YOUR TASK. Lines from the one with "понятно, в принципе." through the end of the listing below are to be retyped exactly.

DATASET.
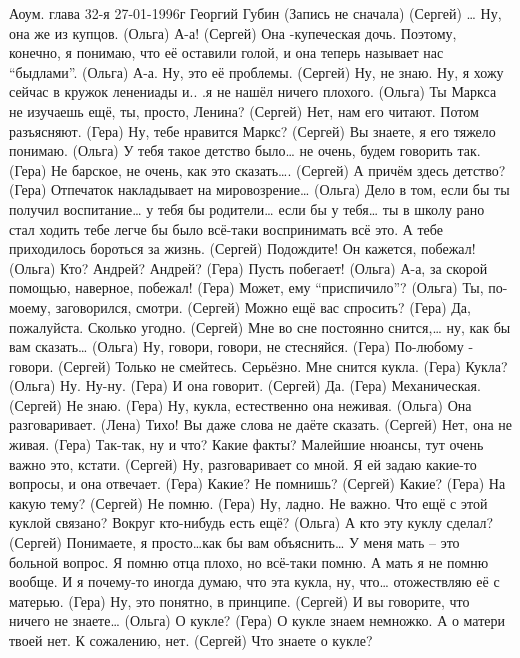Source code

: Аоум. глава 32-я 27-01-1996г
Георгий Губин
\people{**}
 (Запись не сначала)
 (Сергей) … Ну, она же из купцов.
 (Ольга)   А-а!
 (Сергей) Она -купеческая дочь.  Поэтому, конечно,  я понимаю, что её оставили голой, и она теперь называет нас ``быдлами''.
 (Ольга)   А-а. Ну, это её проблемы.
 (Сергей) Ну, не знаю. Ну, я хожу сейчас в кружок ленениады и.. .я не нашёл ничего плохого.
 (Ольга)   Ты Маркса не изучаешь ещё, ты, просто, Ленина?
 (Сергей) Нет, нам его читают. Потом разъясняют. 
 (Гера)   Ну, тебе нравится Маркс?
 (Сергей) Вы знаете, я его тяжело понимаю.
 (Ольга)  У тебя такое  детство было… не очень, будем говорить так. 
 (Гера)    Не барское, не очень, как это сказать….
 (Сергей) А причём здесь детство?
 (Гера)   Отпечаток накладывает на мировозрение…
 (Ольга)  Дело в том, если бы ты получил воспитание… у тебя бы родители… если бы у тебя… ты в школу рано стал ходить тебе легче бы было всё-таки воспринимать всё это. А тебе приходилось бороться за жизнь.
 (Сергей) Подождите! Он кажется, побежал!
 (Ольга)  Кто? Андрей? Андрей?
 (Гера)   Пусть побегает!
 (Ольга)  А-а, за скорой помощью, наверное, побежал!
 (Гера)   Может, ему ``приспичило''?
 (Ольга)  Ты, по-моему, заговорился, смотри.
 (Сергей) Можно ещё вас спросить?
 (Гера)   Да, пожалуйста. Сколько угодно. 
 (Сергей) Мне во сне постоянно снится,… ну, как бы вам сказать…
 (Ольга)  Ну, говори, говори,  не стесняйся.
 (Гера)   По-любому - говори.
 (Сергей) Только не смейтесь. Серьёзно. Мне снится кукла.
 (Гера)   Кукла?
 (Ольга)  Ну. Ну-ну.
 (Гера)   И она говорит.
 (Сергей) Да.
 (Гера)   Механическая.
 (Сергей) Не знаю.
 (Гера)   Ну, кукла, естественно она неживая.
 (Ольга)  Она разговаривает.
 (Лена)   Тихо! Вы даже слова не даёте сказать.
 (Сергей) Нет, она не живая.
 (Гера)   Так-так, ну и что? Какие факты? Малейшие нюансы, тут очень важно это, кстати.
 (Сергей) Ну, разговаривает со мной. Я ей задаю какие-то вопросы, и она отвечает.
 (Гера)   Какие? Не помнишь?
 (Сергей) Какие?
 (Гера)   На какую тему?
 (Сергей) Не помню.
 (Гера)   Ну, ладно. Не важно. Что ещё с этой куклой связано? Вокруг кто-нибудь есть ещё?
 (Ольга)  А кто эту куклу сделал?
 (Сергей) Понимаете, я просто…как бы вам объяснить… У меня мать – это больной вопрос. Я помню отца плохо, но всё-таки помню. А мать я не помню вообще. И я почему-то иногда думаю, что эта кукла, ну, что…  отожествляю её с матерью. 
 (Гера)   Ну, это понятно, в принципе.
 (Сергей) И вы говорите, что  ничего не знаете…
 (Ольга)  О кукле?
 (Гера)   О кукле знаем немножко. А о матери твоей нет. К сожалению, нет.
 (Сергей) Что знаете о кукле?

SOLUTION TO THIS PROBLEM.
 (Гера)   Ну, это понятно, в принципе.
 (Сергей) И вы говорите, что  ничего не знаете…
 (Ольга)  О кукле?
 (Гера)   О кукле знаем немножко. А о матери твоей нет. К сожалению, нет.
 (Сергей) Что знаете о кукле?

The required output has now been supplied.